Marketing Heath Ledger’s Death

January 31st, 2009

January 22, 2008 marked the death of talented, rising actor Heath Ledger. He died of a drug overdose at the age of 28. At the time of his death, he appeared in nineteen films. He had finished portraying the Joker in the 2008 film, The Dark Knight just before his shocking death. He was also working on another movie project which is scheduled to be released this year.

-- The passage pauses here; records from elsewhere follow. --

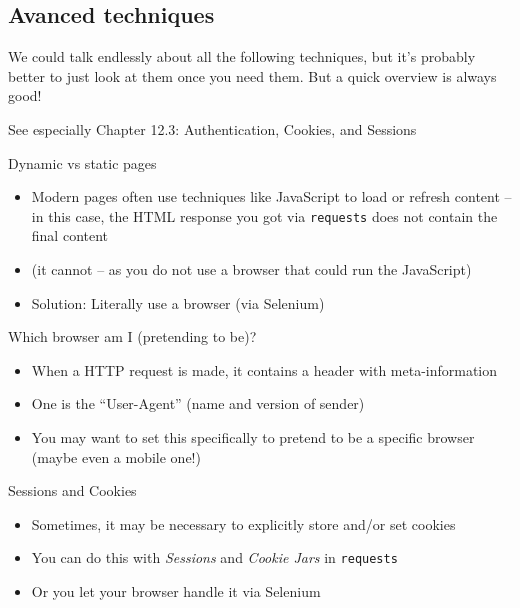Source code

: \subsection{Avanced techniques}

\begin{frame}[standout]
We could talk endlessly about all the following techniques, but it's probably better to just look at them once you need them. But a quick overview is always good!
\end{frame}

\begin{frame}[standout]
See especially Chapter 12.3: Authentication, Cookies, and Sessions
\end{frame}

\begin{frame}{Dynamic vs static pages}
  \begin{itemize}
  \item Modern pages often use techniques like JavaScript to load or refresh content -- in this case, the HTML response you got via \texttt{requests} does not contain the final content
  \item (it cannot -- as you do not use a browser that could run the JavaScript)
  \item Solution: Literally use a browser (via Selenium)
  \end{itemize}
\end{frame}



\begin{frame}{Which browser am I (pretending to be)?}
  \begin{itemize}
  \item When a HTTP request is made, it contains a header with meta-information
  \item One is the ``User-Agent'' (name and version of sender)
  \item You may want to set this specifically to pretend to be a specific browser (maybe even a mobile one!)
  \end{itemize}
\end{frame}



\begin{frame}{Sessions and Cookies}
  \begin{itemize}
  \item Sometimes, it may be necessary to explicitly store and/or set cookies
  \item You can do this with \emph{Sessions} and \emph{Cookie Jars} in \texttt{requests}
  \item Or you let your browser handle it via Selenium
  \end{itemize}
\end{frame}
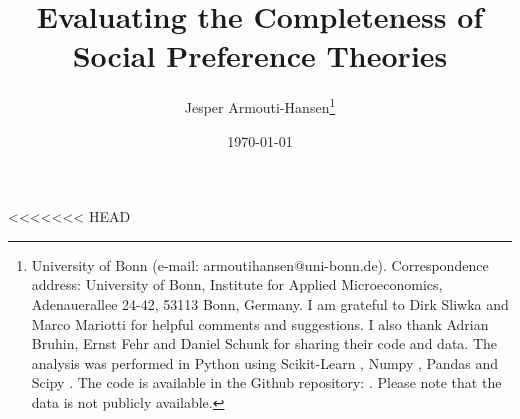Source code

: \documentclass[11pt,a4paper]{article}
\theoremstyle{definition}
\begin{document}
\title{\vspace{-2cm}\large \textbf{Evaluating the Completeness of Social Preference Theories}}
<<<<<<< HEAD
\author{Jesper Armouti-Hansen\thanks{University of Bonn (e-mail: armoutihansen@uni-bonn.de). Correspondence address: University of Bonn, Institute for Applied Microeconomics, Adenauerallee 24-42, 53113 Bonn, Germany. I am grateful to Dirk Sliwka and Marco Mariotti for helpful comments and suggestions. I also thank Adrian Bruhin, Ernst Fehr and Daniel Schunk for sharing their code and data. The analysis was performed in Python using Scikit-Learn \citep{Pedregosa2011}, Numpy \citep{Harris2020}, Pandas \citep{Mckinney2010} and Scipy \citep{Virtanen2020}. The code is available in the Github repository: . Please note that the data is not publicly available.}}
\date{\today}
\maketitle
\end{document}

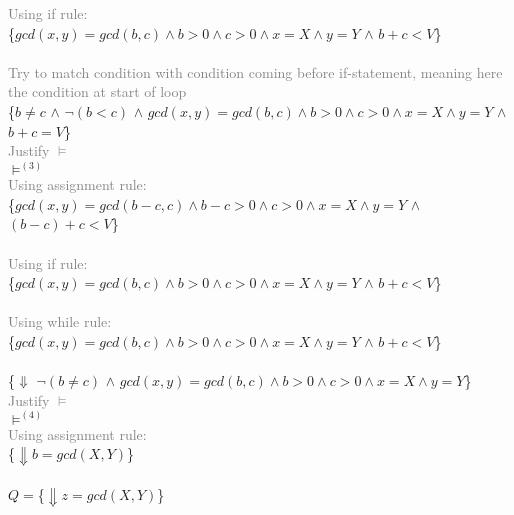 \documentclass{article}
\begin{document}
\begin{enumerate}
          \textcolor{gray}{Using if rule:} \\
          \{$gcd(x,y)=gcd(b,c) \land b >0 \land c > 0 \land x=X \land y=Y$ $\land$ \colorbox{teal!10}{$b+c < V$}\}
          \\
           \\
          \textcolor{gray}{Try to match condition with condition coming before if-statement, meaning here the condition at start of loop} \\
          \{\colorbox{magenta!10}{$b \neq c$} $\land$ \colorbox{NavyBlue!10}{$\lnot(b<c)$} $\land$ \colorbox{blue!10}{$gcd(x,y)=gcd(b,c) \land b > 0 \land c > 0 \land x=X \land y=Y$}
          $\land$ \colorbox{teal!10}{$b+c = V$}\}
          \\  \textcolor{gray}{Justify $\vDash$} \\
          $\vDash^{(3)}$ \\
          \textcolor{gray}{Using assignment rule:} \\
          \{$gcd(x,y)=gcd(b-c,c) \land b-c > 0 \land c > 0 \land x=X \land y=Y$ $\land$ \colorbox{teal!10}{$(b-c)+c < V$}\}
          \\
           \\
          \textcolor{gray}{Using if rule:} \\
          \{$gcd(x,y)=gcd(b,c) \land b >0 \land c > 0 \land x=X \land y=Y$ $\land$ \colorbox{teal!10}{$b+c < V$}\}
          \\
           \\
          \textcolor{gray}{Using while rule:} \\
          \{$gcd(x,y)=gcd(b,c) \land b >0 \land c > 0 \land x=X \land y=Y$ $\land$ \colorbox{teal!10}{$b+c < V$}\}
          \\
           \\
          \{$\Downarrow$ \colorbox{magenta!10}{$\lnot(b \neq c)$} $\land$ \colorbox{blue!10}{$gcd(x,y)=gcd(b,c) \land b >0 \land c > 0 \land x=X \land y=Y$}\}
          \\  \textcolor{gray}{Justify $\vDash$} \\
          $\vDash^{(4)}$ \\
          \textcolor{gray}{Using assignment rule:}\\
          \{$\Downarrow b=gcd(X,Y)$\}
          \\
           \\
          $Q=$\{$\Downarrow z=gcd(X,Y)$\}


\end{enumerate}
\end{document}
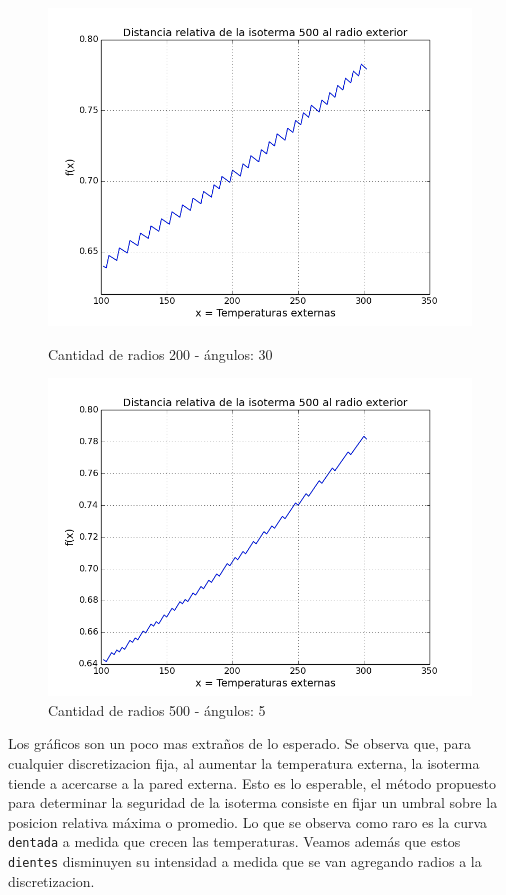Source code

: \begin{figure}[h]
\centering

\includegraphics[scale=0.5]{experimentos1a_1b/evolucion_estimacion_seguridad_isoterma/variacion_30a_200r.png}
\caption{Cantidad de radios 200 - ángulos: 30}

\includegraphics[scale=0.5]{experimentos1a_1b/evolucion_estimacion_seguridad_isoterma/variacion_5a_500r.png}
\caption{Cantidad de radios 500 - ángulos: 5}
\end{figure}

Los gráficos son un poco mas extraños de lo esperado. Se observa que, para cualquier discretizacion fija, al aumentar la temperatura externa, la isoterma tiende a acercarse a la pared externa. Esto es lo esperable, el método propuesto para determinar la seguridad de la isoterma consiste en fijar un umbral sobre la posicion relativa máxima o promedio. Lo que se observa como raro es la curva \texttt{dentada} a medida que crecen las temperaturas. Veamos además que estos \texttt{dientes} disminuyen su intensidad a medida que se van agregando radios a la discretizacion. 


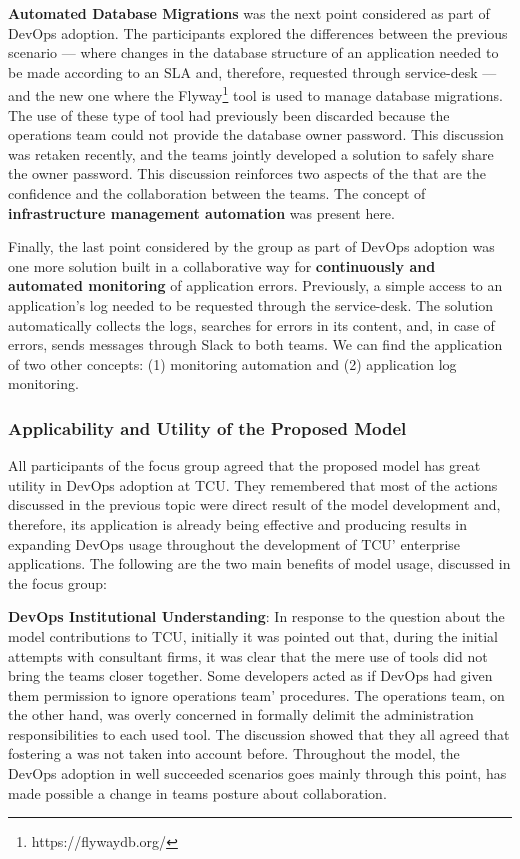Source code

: \textbf{Automated Database Migrations} was the next point considered as part of
DevOps adoption. The participants explored the differences between the previous
scenario --- where changes in the database structure of an application needed to be
made according to an SLA and, therefore, requested through service-desk --- and
the new one where the Flyway\footnote{https://flywaydb.org/} tool is used to
manage database migrations. The use of these type of tool had previously been
discarded because the operations team could not provide the database owner
password. This discussion was retaken recently, and the teams jointly developed
a solution to safely share the owner password. This discussion reinforces two
aspects of the \cc that are the confidence and the collaboration between the
teams. The concept of \textbf{infrastructure management automation} was present
here.

Finally, the last point considered by the group as part of DevOps adoption was
one more solution built in a collaborative way for \textbf{continuously and automated
monitoring} of application errors. Previously, a simple access
to an application's log needed to be requested through the service-desk. The
solution automatically collects the logs, searches for errors in its content,
and,  in case of errors, sends messages through Slack to both teams. We can find
the application of two other concepts: (1) monitoring automation and
(2) application log monitoring.

\subsubsection{Applicability and Utility of the Proposed Model}

All participants of the focus group agreed that the proposed model has great
utility in DevOps adoption at TCU. They remembered that most of the actions
discussed in the previous topic were direct result of the model development and,
therefore, its application is already being effective and producing results in
expanding DevOps usage throughout the development of TCU' enterprise applications.
The following are the two main benefits of model usage, discussed in the focus
group:

\textbf{DevOps Institutional Understanding}: In response to the question about
the model contributions to TCU, initially it was pointed out that, during the
initial attempts with consultant firms, it was clear that the mere use of
tools did not bring the teams closer together. Some developers acted as if DevOps
had given them permission to ignore operations team' procedures. The
operations team, on the other hand, was overly concerned in formally delimit the administration
responsibilities to each used tool. The discussion showed that they all
agreed that fostering a \cc was not taken into account before.
Throughout the model, the DevOps adoption in well succeeded scenarios goes
mainly through this point, has made possible a change in teams posture about
collaboration.

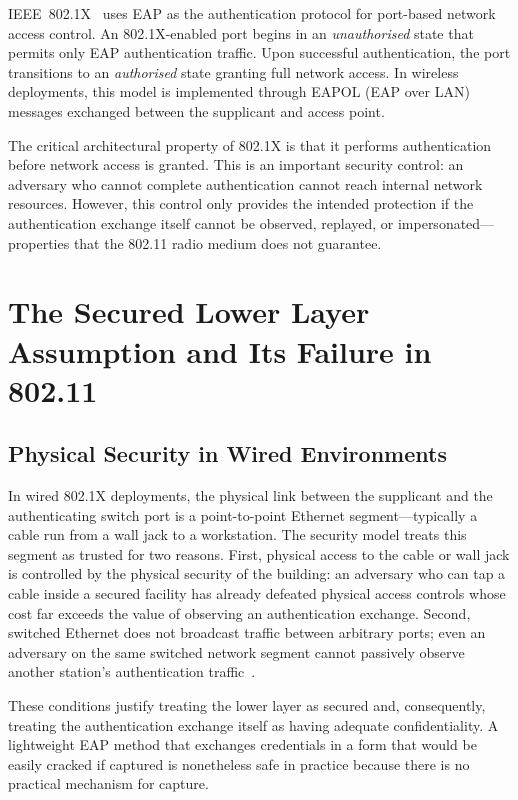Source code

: \documentclass[journal]{IEEEtran}
\begin{document}
IEEE~802.1X~\cite{ieee8021x} uses EAP as the authentication protocol for port-based
network access control. An 802.1X-enabled port begins in an \emph{unauthorised} state
that permits only EAP authentication traffic. Upon successful authentication, the
port transitions to an \emph{authorised} state granting full network access. In
wireless deployments, this model is implemented through EAPOL (EAP over LAN) messages
exchanged between the supplicant and access point.

The critical architectural property of 802.1X is that it performs authentication
before network access is granted. This is an important security control: an adversary
who cannot complete authentication cannot reach internal network resources. However,
this control only provides the intended protection if the authentication exchange
itself cannot be observed, replayed, or impersonated---properties that the 802.11
radio medium does not guarantee.

\section{The Secured Lower Layer Assumption and Its Failure in 802.11}

\subsection{Physical Security in Wired Environments}

In wired 802.1X deployments, the physical link between the supplicant and the
authenticating switch port is a point-to-point Ethernet segment---typically a
cable run from a wall jack to a workstation. The security model treats this segment
as trusted for two reasons. First, physical access to the cable or wall jack is
controlled by the physical security of the building: an adversary who can tap a
cable inside a secured facility has already defeated physical access controls whose
cost far exceeds the value of observing an authentication exchange. Second, switched
Ethernet does not broadcast traffic between arbitrary ports; even an adversary on
the same switched network segment cannot passively observe another station's
authentication traffic~\cite{edney2004}.

These conditions justify treating the lower layer as secured and, consequently,
treating the authentication exchange itself as having adequate confidentiality. A
lightweight EAP method that exchanges credentials in a form that would be easily
cracked if captured is nonetheless safe in practice because there is no practical
mechanism for capture.
\end{document}
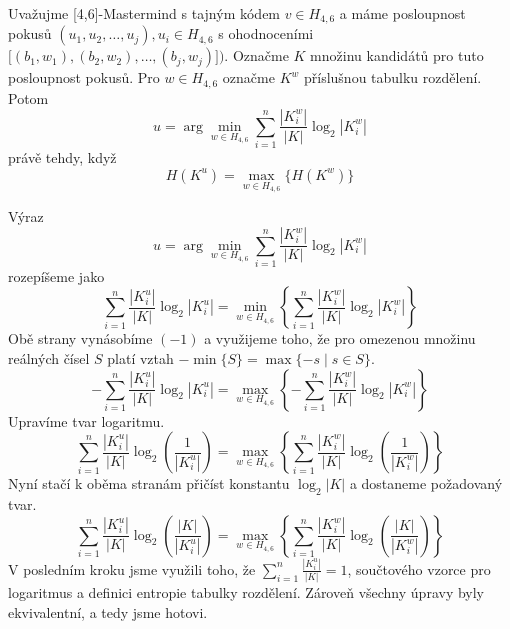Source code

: \begin{veta} \label{ekvivalencemaxentropy}
    Uvažujme [4,6]-Mastermind s tajným kódem $v\in H_{4,6}$ a máme posloupnost pokusů $\left(u_1, u_2, \dots, u_j\right), u_i \in H_{4,6}$ s ohodnoceními $\lbrack (b_1,w_1) , (b_2,w_2), \dots, (b_j,w_j)\rbrack)$. Označme $K$ množinu kandidátů pro tuto posloupnost pokusů. Pro $w \in H_{4,6}$ označme $K^w$ příslušnou tabulku rozdělení. Potom 
    \[u = \arg\min_{w \in H_{4,6}} \sum_{i=1}^n \frac{|K^w_i|}{|K|}\log_2|K^w_i|\]
    právě tehdy, když 
    \[H(K^u) = \max_{w \in H_{4,6}} \{ H(K^w) \}\]
    
\end{veta}
\begin{dukaz}
     Výraz 
  \[
      u = \arg\min_{w \in H_{4,6}} \sum_{i=1}^n \frac{|K^w_i|}{|K|}\log_2|K^w_i| 
      \]
      rozepíšeme jako
\[
      \sum_{i=1}^{n} \frac{|K^u_i|}{|K|} \log_2|K^u_i| 
      = \min_{w \in H_{4,6}} \left\{ \sum_{i=1}^n \frac{|K^w_i|}{|K|}\log_2|K^w_i| \right\}  
      \]
      Obě strany vynásobíme $(-1)$ a využijeme toho, že pro omezenou množinu reálných čísel $S$ platí vztah $-\min\{S\} = \max\{-s \mid s \in S\}$.
\[
      -\sum_{i=1}^n \frac{|K^u_i|}{|K|}\log_2|K^u_i| 
      = \max_{w \in H_{4,6}} \left\{ -\sum_{i=1}^n \frac{|K^w_i|}{|K|}\log_2|K^w_i| \right\}  
\]
Upravíme tvar logaritmu.
\[
      \sum_{i=1}^n \frac{|K^u_i|}{|K|}\log_2\left( \frac{1}{|K^u_i|} \right) 
      = \max_{w \in H_{4,6}} \left\{ \sum_{i=1}^n \frac{|K^w_i|}{|K|}\log_2\left( \frac{1}{|K^w_i|} \right) \right\} 
\]
Nyní stačí k oběma stranám přičíst konstantu $\log_2|K|$ a dostaneme požadovaný tvar. 
\[
      \sum_{i=1}^n \frac{|K^u_i|}{|K|}\log_2\left( \frac{|K|}{|K^u_i|} \right) 
      = \max_{w \in H_{4,6}} \left\{ \sum_{i=1}^n \frac{|K^w_i|}{|K|}\log_2\left( \frac{|K|}{|K^w_i|} \right) \right\} 
\]
V posledním kroku jsme využili toho, že $\sum_{i=1}^n \frac{|K^u_i|}{|K|} = 1$, součtového vzorce pro logaritmus a definici entropie tabulky rozdělení. Zároveň všechny úpravy byly ekvivalentní, a tedy jsme hotovi.
\end{dukaz}








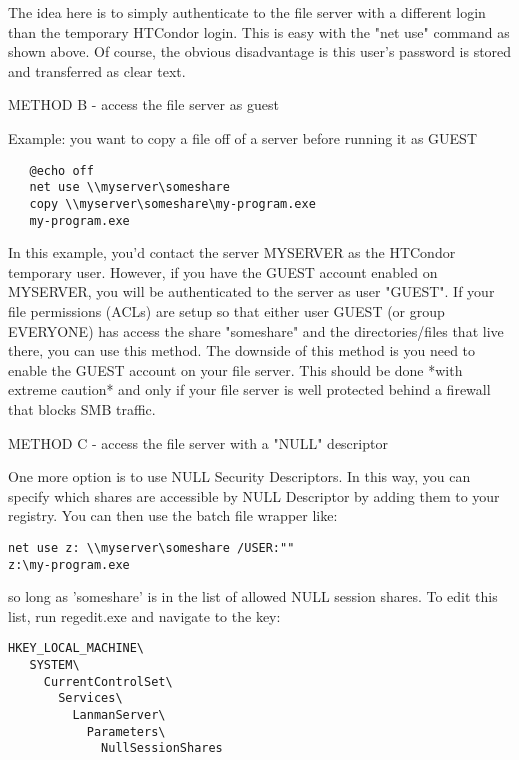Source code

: The idea here is to simply authenticate to the file server with a different 
login than the temporary HTCondor login.  This is easy with the "net use" 
command as shown above.  Of course, the obvious disadvantage is this user's 
password is stored and transferred as clear text.

METHOD B - access the file server as guest

Example: you want to copy a file off of a server before running it as GUEST

\begin{verbatim}
   @echo off
   net use \\myserver\someshare
   copy \\myserver\someshare\my-program.exe
   my-program.exe
\end{verbatim}

In this example, you'd contact the server MYSERVER as the HTCondor temporary 
user.  However, if you have the GUEST account enabled on MYSERVER, you will 
be authenticated to the server as user "GUEST".  If your file permissions 
(ACLs) are setup so that either user GUEST (or group EVERYONE) has access 
the share "someshare" and the directories/files that live there, you can 
use this method.  The downside of this method is you need to enable the 
GUEST account on your file server.   \Warn This should be done *with 
extreme caution* and only if your file server is well protected behind a 
firewall that blocks SMB traffic.

METHOD C - access the file server with a "NULL" descriptor

One more option is to use NULL Security Descriptors.  In this way, you
can specify which shares are accessible by NULL Descriptor by adding
them to your registry.  You can then use the batch file wrapper like:

\begin{verbatim}
net use z: \\myserver\someshare /USER:""
z:\my-program.exe
\end{verbatim}

so long as 'someshare' is in the list of allowed NULL session shares.  To
edit this list, run regedit.exe and navigate to the key:

\begin{verbatim}
HKEY_LOCAL_MACHINE\
   SYSTEM\
     CurrentControlSet\
       Services\
         LanmanServer\
           Parameters\
             NullSessionShares
\end{verbatim}

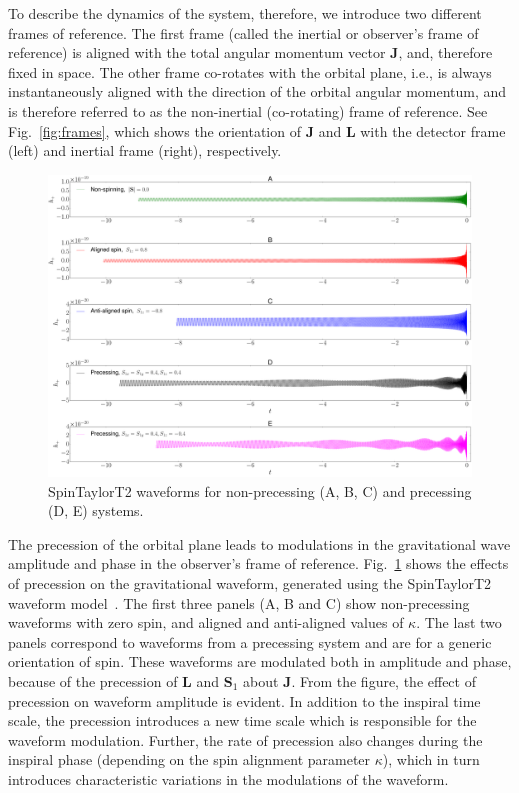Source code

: To describe the dynamics of the system, therefore, we introduce two different
frames of reference. The first frame (called the inertial or observer's frame
of reference) is aligned with the total angular momentum vector $\mathbf{J}$,
and, therefore fixed in space. The other frame co-rotates with the orbital
plane, i.e., is always instantaneously aligned with the direction of the
orbital angular momentum, and is therefore referred to as the non-inertial
(co-rotating) frame of reference. See Fig.~\ref{fig:frames}, which shows the
orientation of $\mathbf{J}$ and $\mathbf{L}$ with the detector frame (left)
and inertial frame (right), respectively. 


\begin{figure}[t]
\includegraphics[width=\textwidth]{./images/SPT2_waveforms.pdf}
\caption{SpinTaylorT2 waveforms for non-precessing (A, B, C) and precessing
(D, E) systems.}
\centering 
\label{fig:waveforms} 
\end{figure}

The precession of the orbital plane leads to modulations in the gravitational
wave amplitude and phase in the observer's frame of reference.
Fig.~\ref{fig:waveforms} shows the effects of precession on the gravitational
waveform, generated using the SpinTaylorT2 waveform model~\cite{STT2}. The
first three panels (A, B and C) show non-precessing waveforms with zero spin,
and aligned and anti-aligned values of $\kappa$. The last two panels
correspond to waveforms from a precessing system and are for a generic
orientation of spin. These waveforms are modulated both in amplitude and
phase, because of the precession of $\mathbf{L}$ and $\mathbf{S}_1$ about
$\mathbf{J}$. From the figure, the effect of precession on waveform amplitude
is evident. In addition to the inspiral time scale, the precession introduces
a new time scale which is responsible for the waveform modulation. Further,
the rate of precession also changes during the inspiral phase (depending on
the spin alignment parameter $\kappa$), which in turn introduces
characteristic variations in the modulations of the waveform.


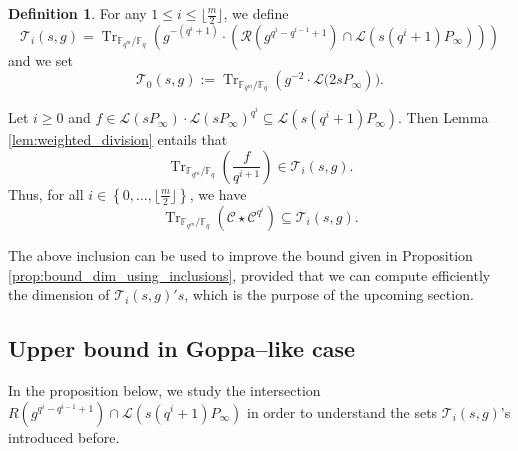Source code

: \documentclass[a4paper]{article}
\theoremstyle{definition}
\newtheorem{definition}[thm]{Definition}
\theoremstyle{remark}
\newcommand{\calL}{\mathcal{L}}
\newcommand{\calC}{\mathcal{C}}
\newcommand{\calR}{\mathcal{R}}
\newcommand{\calT}{\mathcal{T}}
\newcommand{\fq}{\mathbb{F}_{q}}
\newcommand{\Tr}[1]{\operatorname{Tr}_{\mathbb{F}_{q^m}/\fq}\left(#1\right)}
\newcommand{\set}[1]{\left\{#1\right\}}
\begin{document}
\begin{definition} \label{def:T_i's}
For any $1 \leq i \leq \lfloor\frac{m}{2}\rfloor$, we define
$$\calT_i(s,g)= \Tr{g^{-(q^i+1)}\cdot \left( \calR\left(g^{q^i-q^{i-1}+1}\right)  \cap \calL(s(q^i+1)P_\infty)\right)}$$
and we set $$\calT_0(s,g) := \Tr{g^{-2} \cdot \calL(2sP_\infty}).$$
\end{definition}


\noindent Let $i \geq 0$ and $f \in \calL(sP_\infty) \cdot \calL(sP_\infty)^{q^i} \subseteq \calL(s(q^i+1)P_\infty)$. Then 
Lemma \ref{lem:weighted_division} entails that 
$$\Tr{\dfrac{f}{q^{i+1}}} \in \calT_i(s,g).$$
Thus, for all $i \in \set{0,\dots,\lfloor \frac{m}{2} \rfloor}$, we have \begin{equation} \label{eq:Tr(C*C^q^i)_dans_T_i}
\Tr{\calC \star \calC^{q^i}} \subseteq \calT_i(s,g).
\end{equation}

\noindent The above inclusion can be used to improve the bound given in Proposition \ref{prop:bound_dim_using_inclusions}, provided that we can compute efficiently the dimension of $\calT_i(s,g)'s$, which is the purpose of the upcoming section.


\subsection{Upper bound in Goppa--like case}

In the proposition below, we study the intersection $R(g^{q^{i}-q^{i-1}+1}) \cap \calL(s(q^i+1)P_\infty)$ in order to understand the sets $\calT_i(s,g)$'s introduced before.
\end{document}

After he died, marketers changed their form of advertising. For the movie The Dark Knight, no longer would you see advertisements with batman on the cover. It was primarily Heath Ledger, writing the famous phrase, “Why so serious?” in red. Even today, if you turn on the television, don’t be surprised to see one of his films. Many popular television channels like to play A Knight’s Tale. I would like to say that all of this is out of respect for Heath Ledger, but I’m afraid that it’s not entirely true. It’s all about the money. If you recall from our previous article, The Gravesite of James Dean, you will find more information than just about the ghostly appearances of deceased actor James Dean, who has become a legend over the years despite being in only three films. What do James Dean and Heath Ledger have in common? They both died in their 20s (James Dean at 24, Heath Ledger at 28) with shocking deaths upon mainstream success. They both had a lot of potential in them and had a bright future ahead of them.

The deaths of these actors are shocking to movie-viewers around the world. Once they passed away, marketers feel they have hit the jackpot. The news broadcasting alone had a major impact on their movie sales. Once Heath Ledger died, everyone started becoming a fan despite seeing any of his movies. The movie The Dark Knight had a gross revenue of $997,919,903, making it the second largest in history, right under Titanic. The previous Batman film, Batman Begins, only had a gross revenue of $372,253,017. Although it is not proven, we all know that his death had something to do with the spark in revenue. Everyone felt the need to see the movie the supporting actor “died for”.

This is the problem with Hollywood, actors are not treated like people, but as objects. Although it is not certain, I find it highly unlikely that he committed suicide by overdose. He left behind all his friends and family. I’m sure he is not grateful that his film has become such a success. All these awards and marketing techniques are just used as hype. Many are profiting off of his death and every dollar should be going to the family he has left behind.

Three hours after writing this article, I turn on the television to find A Knight’s Tale on.